GERMANY:CHANCELLOR Angela Merkel has insisted that European treaty changes are the only way to achieve the kind of EU budgetary surveillance and discipline measures Berlin is seeking.
Yesterday’s suggestions from the European Commission have divided her government: while Dr Merkel called them “an important step in the right direction but not sufficient”, her junior coalition partner described the proposals as too sufficient by half.
“We need a stronger oversight mechanism for the stability and growth pact and the European Commission can only make suggestions below treaty change,” said Dr Merkel. “We believe that anyone aiming for a durable and robust stability pact has to take treaty change into account.”
Her remarks reflect growing concern in her government of its parliamentary majority ahead of next week’s vote on the €700 billion eurozone stability package agreed at the weekend.
Already the opposition Social Democrats have refused to back the proposal unless the government attaches steps towards a financial transaction tax to the bill. They abstained from last week’s Greek package vote on similar grounds.
Their withdrawal of support is more of symbolic than a practical setback – the government majority can pass the bill regardless – but unhappiness about Germany’s snowballing EU financial obligations has now spread to government ranks.
Free Democrat (FDP) leader Guido Westerwelle, German foreign minister and deputy chancellor, said the proposals infringed on a “core competence” of parliamentary democracy.
“It’s the German Bundestag and national parliaments that determine national budgets, not the European Commission,” he said.
German MPs in all parties expressed concern yesterday that the Commission proposals would curtail their influence.
“Our constitution conveys the right to prepare the budget on the Bundestag and no one in the Bundestag will allow that right to be taken from them,” said Renate Künast, a Green Party parliamentary leader.
Dr Merkel tried to allay concerns by portraying it as an early-warning system, not an automatic attempt to co-opt budgetary competence from parliaments.

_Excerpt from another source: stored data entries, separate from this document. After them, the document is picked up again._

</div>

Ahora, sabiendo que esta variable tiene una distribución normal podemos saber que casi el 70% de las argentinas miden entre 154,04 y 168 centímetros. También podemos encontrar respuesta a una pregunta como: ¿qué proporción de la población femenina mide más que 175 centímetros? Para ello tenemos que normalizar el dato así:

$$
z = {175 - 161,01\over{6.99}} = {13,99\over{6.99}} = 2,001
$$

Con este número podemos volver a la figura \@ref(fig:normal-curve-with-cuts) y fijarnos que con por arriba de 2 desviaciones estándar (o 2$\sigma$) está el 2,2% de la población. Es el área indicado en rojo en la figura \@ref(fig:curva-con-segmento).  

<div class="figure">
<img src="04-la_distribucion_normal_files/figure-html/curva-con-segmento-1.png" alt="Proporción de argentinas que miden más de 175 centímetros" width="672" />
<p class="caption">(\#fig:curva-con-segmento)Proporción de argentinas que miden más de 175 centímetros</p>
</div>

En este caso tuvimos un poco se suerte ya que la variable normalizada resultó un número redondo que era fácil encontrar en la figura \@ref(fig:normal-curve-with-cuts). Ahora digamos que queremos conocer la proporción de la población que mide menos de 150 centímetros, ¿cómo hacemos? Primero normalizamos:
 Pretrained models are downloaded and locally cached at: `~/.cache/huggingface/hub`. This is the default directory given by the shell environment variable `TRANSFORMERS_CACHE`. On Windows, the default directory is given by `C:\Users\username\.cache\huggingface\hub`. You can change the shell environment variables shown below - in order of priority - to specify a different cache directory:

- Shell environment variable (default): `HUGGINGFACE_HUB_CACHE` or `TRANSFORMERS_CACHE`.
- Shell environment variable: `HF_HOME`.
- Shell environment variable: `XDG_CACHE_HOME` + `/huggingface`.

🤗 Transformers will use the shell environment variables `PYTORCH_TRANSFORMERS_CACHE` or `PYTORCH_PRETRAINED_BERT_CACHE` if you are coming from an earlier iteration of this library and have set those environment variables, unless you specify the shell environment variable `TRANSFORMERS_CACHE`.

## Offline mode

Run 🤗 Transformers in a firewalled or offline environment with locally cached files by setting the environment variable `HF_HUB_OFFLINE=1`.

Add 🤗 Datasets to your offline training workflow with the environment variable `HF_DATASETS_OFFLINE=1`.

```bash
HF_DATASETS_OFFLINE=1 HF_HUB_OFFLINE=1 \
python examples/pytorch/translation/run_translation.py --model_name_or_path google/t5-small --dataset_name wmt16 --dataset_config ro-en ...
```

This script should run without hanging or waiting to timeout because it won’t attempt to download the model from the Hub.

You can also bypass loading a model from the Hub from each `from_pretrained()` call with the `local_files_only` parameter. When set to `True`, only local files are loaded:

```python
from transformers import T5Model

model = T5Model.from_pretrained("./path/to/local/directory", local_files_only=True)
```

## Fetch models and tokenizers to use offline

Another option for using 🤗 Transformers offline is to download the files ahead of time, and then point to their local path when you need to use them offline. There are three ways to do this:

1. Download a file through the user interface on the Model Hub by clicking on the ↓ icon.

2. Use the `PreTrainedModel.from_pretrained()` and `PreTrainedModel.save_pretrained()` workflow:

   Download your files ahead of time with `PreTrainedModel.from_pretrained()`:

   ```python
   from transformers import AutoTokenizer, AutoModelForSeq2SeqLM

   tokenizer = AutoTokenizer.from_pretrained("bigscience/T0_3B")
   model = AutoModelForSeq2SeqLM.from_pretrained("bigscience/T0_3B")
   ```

“It just means that the Commission can say early on if the budget doesn’t fulfill the Stability Pact criteria,” she said. “I don’t consider it a bad thing, more a means of achieving transparency without pre-empting national parliamentary discussion.”
A government spokesman played down Dr Merkel’s demands for treaty change yesterday, saying she was aware of resistance from Ireland and other EU member states. “She is a realist and she knows things can’t be changed ad hoc,” said the spokesman.